Information given:
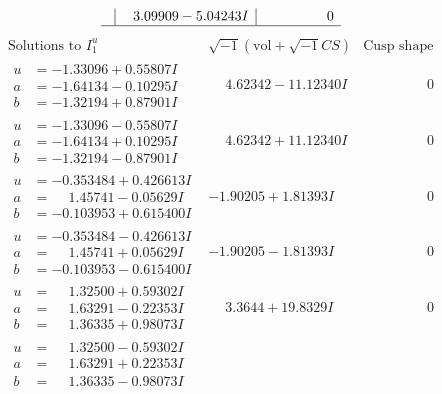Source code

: \documentclass[1p]{elsarticle_modified}
\theoremstyle{definition}
\newcommand{\I}{\sqrt{-1}}
\begin{document}
$$\begin{array}{c|c|c}
 & \phantom{-}3.09909 - 5.04243 I & \phantom{-0.000000 } 0\\
 \hline 
 \end{array}$$\newpage$$\begin{array}{c|c|c}  
\text{Solutions to }I^u_{1}& \I (\text{vol} + \sqrt{-1}CS) & \text{Cusp shape}\\
 \hline 
\begin{aligned}
u &= -1.33096 + 0.55807 I \\
a &= -1.64134 - 0.10295 I \\
b &= -1.32194 + 0.87901 I\end{aligned}
 & \phantom{-}4.62342 - 11.12340 I & \phantom{-0.000000 } 0 \\ \hline\begin{aligned}
u &= -1.33096 - 0.55807 I \\
a &= -1.64134 + 0.10295 I \\
b &= -1.32194 - 0.87901 I\end{aligned}
 & \phantom{-}4.62342 + 11.12340 I & \phantom{-0.000000 } 0 \\ \hline\begin{aligned}
u &= -0.353484 + 0.426613 I \\
a &= \phantom{-}1.45741 - 0.05629 I \\
b &= -0.103953 + 0.615400 I\end{aligned}
 & -1.90205 + 1.81393 I & \phantom{-0.000000 } 0 \\ \hline\begin{aligned}
u &= -0.353484 - 0.426613 I \\
a &= \phantom{-}1.45741 + 0.05629 I \\
b &= -0.103953 - 0.615400 I\end{aligned}
 & -1.90205 - 1.81393 I & \phantom{-0.000000 } 0 \\ \hline\begin{aligned}
u &= \phantom{-}1.32500 + 0.59302 I \\
a &= \phantom{-}1.63291 - 0.22353 I \\
b &= \phantom{-}1.36335 + 0.98073 I\end{aligned}
 & \phantom{-}3.3644 + 19.8329 I & \phantom{-0.000000 } 0 \\ \hline\begin{aligned}
u &= \phantom{-}1.32500 - 0.59302 I \\
a &= \phantom{-}1.63291 + 0.22353 I \\
b &= \phantom{-}1.36335 - 0.98073 I\end{aligned}

\end{array}$$
\end{document}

Your goal:
Return the full listing exactly as written, without any of its images.

Finished task:
Source code

: \documentclass[1p]{elsarticle_modified}
\theoremstyle{definition}
\newcommand{\I}{\sqrt{-1}}
\begin{document}
$$\begin{array}{c|c|c}
 & \phantom{-}3.09909 - 5.04243 I & \phantom{-0.000000 } 0\\
 \hline 
 \end{array}$$\newpage$$\begin{array}{c|c|c}  
\text{Solutions to }I^u_{1}& \I (\text{vol} + \sqrt{-1}CS) & \text{Cusp shape}\\
 \hline 
\begin{aligned}
u &= -1.33096 + 0.55807 I \\
a &= -1.64134 - 0.10295 I \\
b &= -1.32194 + 0.87901 I\end{aligned}
 & \phantom{-}4.62342 - 11.12340 I & \phantom{-0.000000 } 0 \\ \hline\begin{aligned}
u &= -1.33096 - 0.55807 I \\
a &= -1.64134 + 0.10295 I \\
b &= -1.32194 - 0.87901 I\end{aligned}
 & \phantom{-}4.62342 + 11.12340 I & \phantom{-0.000000 } 0 \\ \hline\begin{aligned}
u &= -0.353484 + 0.426613 I \\
a &= \phantom{-}1.45741 - 0.05629 I \\
b &= -0.103953 + 0.615400 I\end{aligned}
 & -1.90205 + 1.81393 I & \phantom{-0.000000 } 0 \\ \hline\begin{aligned}
u &= -0.353484 - 0.426613 I \\
a &= \phantom{-}1.45741 + 0.05629 I \\
b &= -0.103953 - 0.615400 I\end{aligned}
 & -1.90205 - 1.81393 I & \phantom{-0.000000 } 0 \\ \hline\begin{aligned}
u &= \phantom{-}1.32500 + 0.59302 I \\
a &= \phantom{-}1.63291 - 0.22353 I \\
b &= \phantom{-}1.36335 + 0.98073 I\end{aligned}
 & \phantom{-}3.3644 + 19.8329 I & \phantom{-0.000000 } 0 \\ \hline\begin{aligned}
u &= \phantom{-}1.32500 - 0.59302 I \\
a &= \phantom{-}1.63291 + 0.22353 I \\
b &= \phantom{-}1.36335 - 0.98073 I\end{aligned}

\end{array}$$
\end{document}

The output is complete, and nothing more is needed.